As temperatures begin to drop, the council is gearing up its winter plans to ensure we are ready for seasonal weather.
Although it can be difficult to predict exactly what will happen over the winter months ahead, the council has taken a number of actions to ensure residents can travel safely through the borough.
The winter gritting fleet is in place, comprising eight low emission gritting vehicles, and one Telehandler loading shovel. Drivers have already had a head start by familiarising themselves with their various gritting routes.
Vehicles are fitted with tracking systems, allowing the team to divert the nearest resources to areas where urgent, ad-hoc gritting action may be required – in cases such as burst water pipes.
Croydon’s 578 salt bins are being topped up and will be at least two-thirds full throughout the season. Winter footway gritting operations are undertaken by the council’s contractor, Veolia, and operate on a priority system.
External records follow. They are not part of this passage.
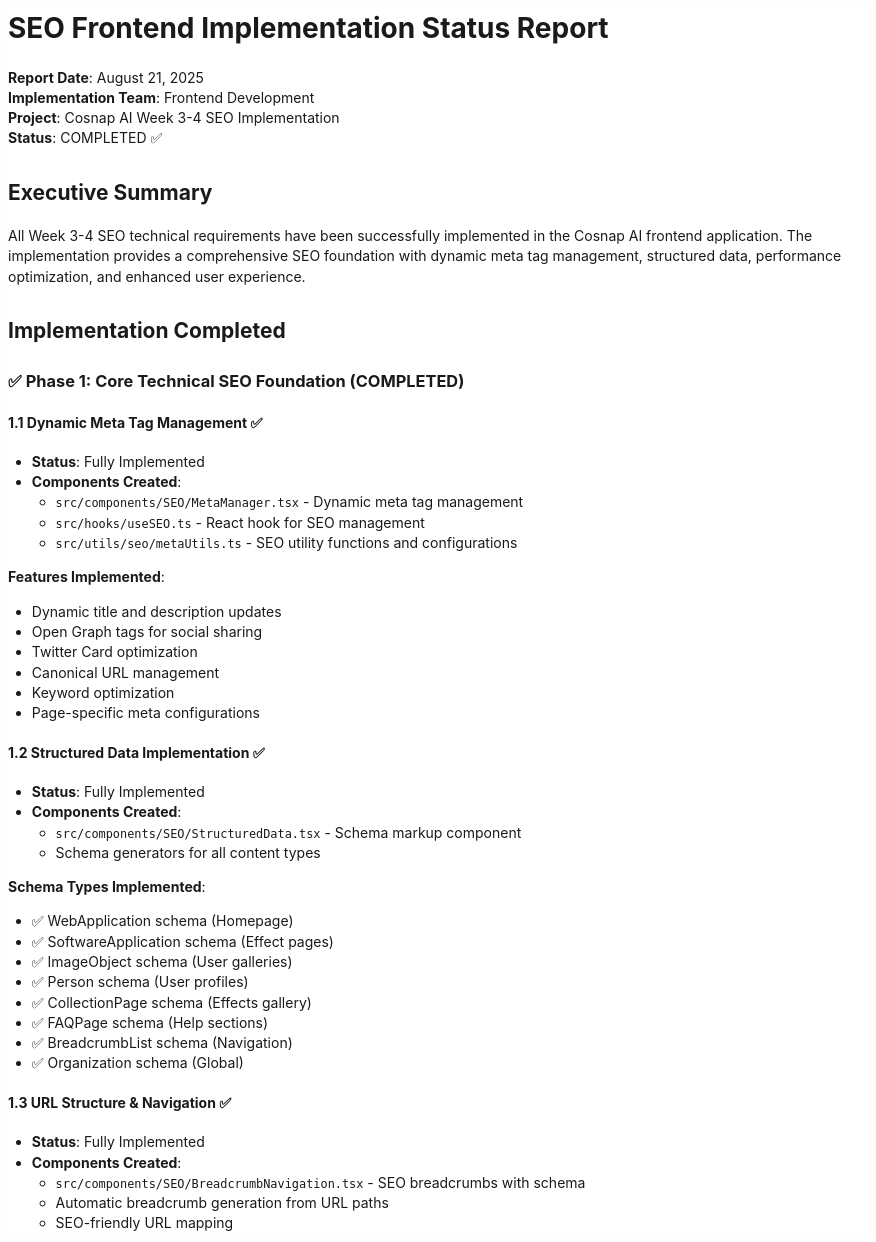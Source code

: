 # SEO Frontend Implementation Status Report

**Report Date**: August 21, 2025  
**Implementation Team**: Frontend Development  
**Project**: Cosnap AI Week 3-4 SEO Implementation  
**Status**: COMPLETED ✅

## Executive Summary

All Week 3-4 SEO technical requirements have been successfully implemented in the Cosnap AI frontend application. The implementation provides a comprehensive SEO foundation with dynamic meta tag management, structured data, performance optimization, and enhanced user experience.

## Implementation Completed

### ✅ Phase 1: Core Technical SEO Foundation (COMPLETED)

#### 1.1 Dynamic Meta Tag Management ✅
- **Status**: Fully Implemented
- **Components Created**:
  - `src/components/SEO/MetaManager.tsx` - Dynamic meta tag management
  - `src/hooks/useSEO.ts` - React hook for SEO management
  - `src/utils/seo/metaUtils.ts` - SEO utility functions and configurations

**Features Implemented**:
- Dynamic title and description updates
- Open Graph tags for social sharing
- Twitter Card optimization
- Canonical URL management
- Keyword optimization
- Page-specific meta configurations

#### 1.2 Structured Data Implementation ✅
- **Status**: Fully Implemented
- **Components Created**:
  - `src/components/SEO/StructuredData.tsx` - Schema markup component
  - Schema generators for all content types

**Schema Types Implemented**:
- ✅ WebApplication schema (Homepage)
- ✅ SoftwareApplication schema (Effect pages)
- ✅ ImageObject schema (User galleries)
- ✅ Person schema (User profiles)
- ✅ CollectionPage schema (Effects gallery)
- ✅ FAQPage schema (Help sections)
- ✅ BreadcrumbList schema (Navigation)
- ✅ Organization schema (Global)

#### 1.3 URL Structure & Navigation ✅
- **Status**: Fully Implemented
- **Components Created**:
  - `src/components/SEO/BreadcrumbNavigation.tsx` - SEO breadcrumbs with schema
  - Automatic breadcrumb generation from URL paths
  - SEO-friendly URL mapping
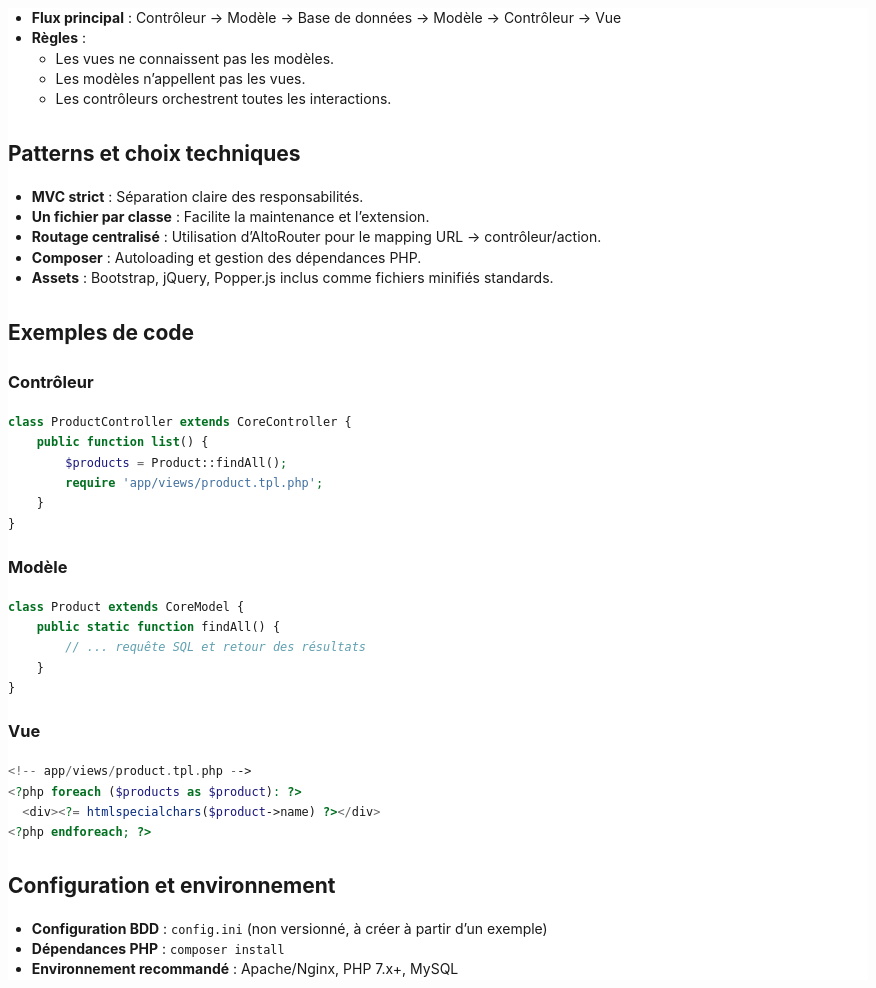 - **Flux principal** : Contrôleur → Modèle → Base de données → Modèle → Contrôleur → Vue
- **Règles** :
  - Les vues ne connaissent pas les modèles.
  - Les modèles n’appellent pas les vues.
  - Les contrôleurs orchestrent toutes les interactions.

## Patterns et choix techniques

- **MVC strict** : Séparation claire des responsabilités.
- **Un fichier par classe** : Facilite la maintenance et l’extension.
- **Routage centralisé** : Utilisation d’AltoRouter pour le mapping URL → contrôleur/action.
- **Composer** : Autoloading et gestion des dépendances PHP.
- **Assets** : Bootstrap, jQuery, Popper.js inclus comme fichiers minifiés standards.

## Exemples de code

### Contrôleur

```php
class ProductController extends CoreController {
    public function list() {
        $products = Product::findAll();
        require 'app/views/product.tpl.php';
    }
}
```

### Modèle

```php
class Product extends CoreModel {
    public static function findAll() {
        // ... requête SQL et retour des résultats
    }
}
```

### Vue

```php
<!-- app/views/product.tpl.php -->
<?php foreach ($products as $product): ?>
  <div><?= htmlspecialchars($product->name) ?></div>
<?php endforeach; ?>
```

## Configuration et environnement

- **Configuration BDD** : `config.ini` (non versionné, à créer à partir d’un exemple)
- **Dépendances PHP** : `composer install`
- **Environnement recommandé** : Apache/Nginx, PHP 7.x+, MySQL
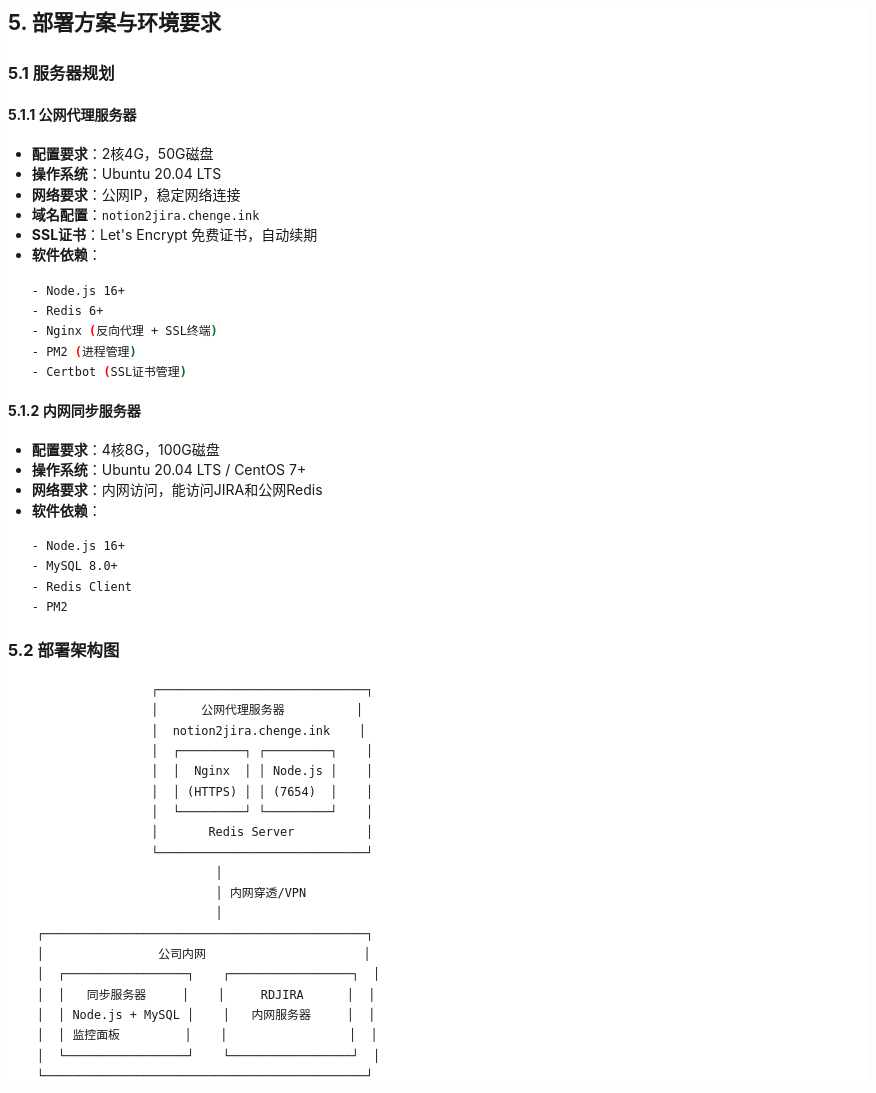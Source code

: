 ## 5. 部署方案与环境要求

### 5.1 服务器规划

#### 5.1.1 公网代理服务器
- **配置要求**：2核4G，50G磁盘
- **操作系统**：Ubuntu 20.04 LTS
- **网络要求**：公网IP，稳定网络连接
- **域名配置**：`notion2jira.chenge.ink`
- **SSL证书**：Let's Encrypt 免费证书，自动续期
- **软件依赖**：
  ```bash
  - Node.js 16+
  - Redis 6+
  - Nginx (反向代理 + SSL终端)
  - PM2 (进程管理)
  - Certbot (SSL证书管理)
  ```

#### 5.1.2 内网同步服务器
- **配置要求**：4核8G，100G磁盘
- **操作系统**：Ubuntu 20.04 LTS / CentOS 7+
- **网络要求**：内网访问，能访问JIRA和公网Redis
- **软件依赖**：
  ```bash
  - Node.js 16+
  - MySQL 8.0+
  - Redis Client
  - PM2
  ```

### 5.2 部署架构图

```
                    ┌─────────────────────────────┐
                    │      公网代理服务器          │
                    │  notion2jira.chenge.ink    │
                    │  ┌─────────┐ ┌─────────┐    │
                    │  │  Nginx  │ │ Node.js │    │
                    │  │ (HTTPS) │ │ (7654)  │    │
                    │  └─────────┘ └─────────┘    │
                    │       Redis Server          │
                    └─────────────────────────────┘
                             │
                             │ 内网穿透/VPN
                             │
    ┌─────────────────────────────────────────────┐
    │                公司内网                      │
    │  ┌─────────────────┐    ┌─────────────────┐  │
    │  │   同步服务器     │    │     RDJIRA      │  │
    │  │ Node.js + MySQL │    │   内网服务器     │  │
    │  │ 监控面板         │    │                 │  │
    │  └─────────────────┘    └─────────────────┘  │
    └─────────────────────────────────────────────┘
```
The council’s salt barn has been fully stocked with about 4,200 tonnes of salt- enough to grit from London to Auckland, New Zealand, and back- with plans in place to receive more salt from suppliers at short notice.
Learn more about gritting and salt on the council website.
Being aware on the roads is especially important during the winter months. As daylight hours decrease, drivers should take extra care to watch for pedestrians, cyclists, and other road users – and always remember to obey speed limits.
During winter, roads tend to expand and contract in the weather, making them more susceptible to potholes. Residents are encouraged to report potholes to the council using the Love Clean Streets app.
As leaves fall from trees, the risk for blocked gullies increases. The council has boosted its street cleansing operations to clear leaves in response – particularly after the storms seen in the past fortnight.
Across the borough, the council also routinely cleanses gullies using high pressure machinery, on a rotational and needs basis. If residents see a gully in need of cleansing, they are encouraged to contact the council’s resilience department by calling 0208 726 6000 or via the council’s online reporting site.
The council works closely with the emergency and voluntary services, utility companies and other London boroughs to plan for a coordinated response to major emergencies, including the problems associated with severe weather.
“Our winter preparedness plans are designed to keep traffic moving and keep streets safe during the colder months. The council is doing its part to clear gullies, stockpile salt, and respond to potential flood risks – and you can do your bit by reporting any issues via the Love Clean Streets app.
“With less sunlight now, I really encourage drivers to be vigilant on the roads, always keeping an extra eye out for pedestrians and cyclists – especially near schools.
“If you have vulnerable neighbours, try to check on them in the event of snowfall, or significant rain.”